Start of Source information

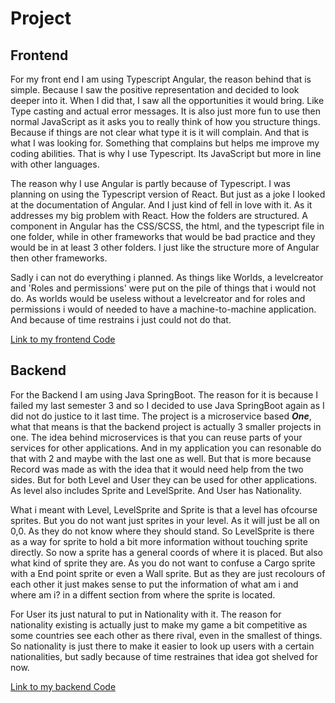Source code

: # Project

## Frontend

For my front end I am using Typescript Angular, the reason behind that is simple. Because I saw the positive representation and decided to look deeper into it. 
When I did that, I saw all the opportunities it would bring. Like Type casting and actual error messages. 
It is also just more fun to use then normal JavaScript as it asks you to really think of how you structure things. Because if things are not clear what type it is it will complain.
And that is what I was looking for. Something that complains but helps me improve my coding abilities. 
That is why I use Typescript. Its JavaScript but more in line with other languages.

The reason why I use Angular is partly because of Typescript. I was planning on using the Typescript version of React. 
But just as a joke I looked at the documentation of Angular. And I just kind of fell in love with it. As it addresses my big problem with React. 
How the folders are structured. A component in Angular has the CSS/SCSS, the html, and the typescript file in one folder, while in other frameworks that would be bad practice and they would be in at least 3 other folders.
I just like the structure more of Angular then other frameworks.

Sadly i can not do everything i planned. As things like Worlds, a levelcreator and 'Roles and permissions' were put on the pile of things that i would not do. As worlds would be useless without a levelcreator and for roles and permissions i would of needed to have a machine-to-machine application. And because of time restrains i just could not do that. 


[Link to my frontend Code](https://github.com/ThomasPouw/TrickingEnigma-Frontend)

## Backend 

For the Backend I am using Java SpringBoot. The reason for it is because I failed my last semester 3 and so I decided to use Java SpringBoot again as I did not do justice to it last time. 
The project is a microservice based ***One***, what that means is that the backend project is actually 3 smaller projects in one. The idea behind microservices is that you can reuse parts of your services for other applications. And in my application you can resonable do that with 2 and maybe with the last one as well. But that is more because Record was made as with the idea that it would need help from the two sides. But for both Level and User they can be used for other applications. As level also includes Sprite and LevelSprite. And User has Nationality.

What i meant with Level, LevelSprite and Sprite is that a level has ofcourse sprites. But you do not want just sprites in your level. As it will just be all on 0,0. As they do not know where they should stand. So LevelSprite is there as a way for sprite to hold a bit more information without touching sprite directly. So now a sprite has a general coords of where it is placed. But also what kind of sprite they are. As you do not want to confuse a Cargo sprite with a End point sprite or even a Wall sprite. But as they are just recolours of each other it just makes sense to put the information of what am i and where am i? in a diffent section from where the sprite is located.

For User its just natural to put in Nationality with it. The reason for nationality existing is actually just to make my game a bit competitive as some countries see each other as there rival, even in the smallest of things. So nationality is just there to make it easier to look up users with a certain nationalities, but sadly because of time restraines that idea got shelved for now. 

[Link to my backend Code](https://github.com/ThomasPouw/TricklingEnigma-Backend)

End of Source information

- [Task to complete]
Print exactly the lines above, between the one holding "## Frontend" and the one holding "That is why", inclusive, and nothing besides.

- [Solution]
## Frontend

For my front end I am using Typescript Angular, the reason behind that is simple. Because I saw the positive representation and decided to look deeper into it. 
When I did that, I saw all the opportunities it would bring. Like Type casting and actual error messages. 
It is also just more fun to use then normal JavaScript as it asks you to really think of how you structure things. Because if things are not clear what type it is it will complain.
And that is what I was looking for. Something that complains but helps me improve my coding abilities. 
That is why I use Typescript. Its JavaScript but more in line with other languages.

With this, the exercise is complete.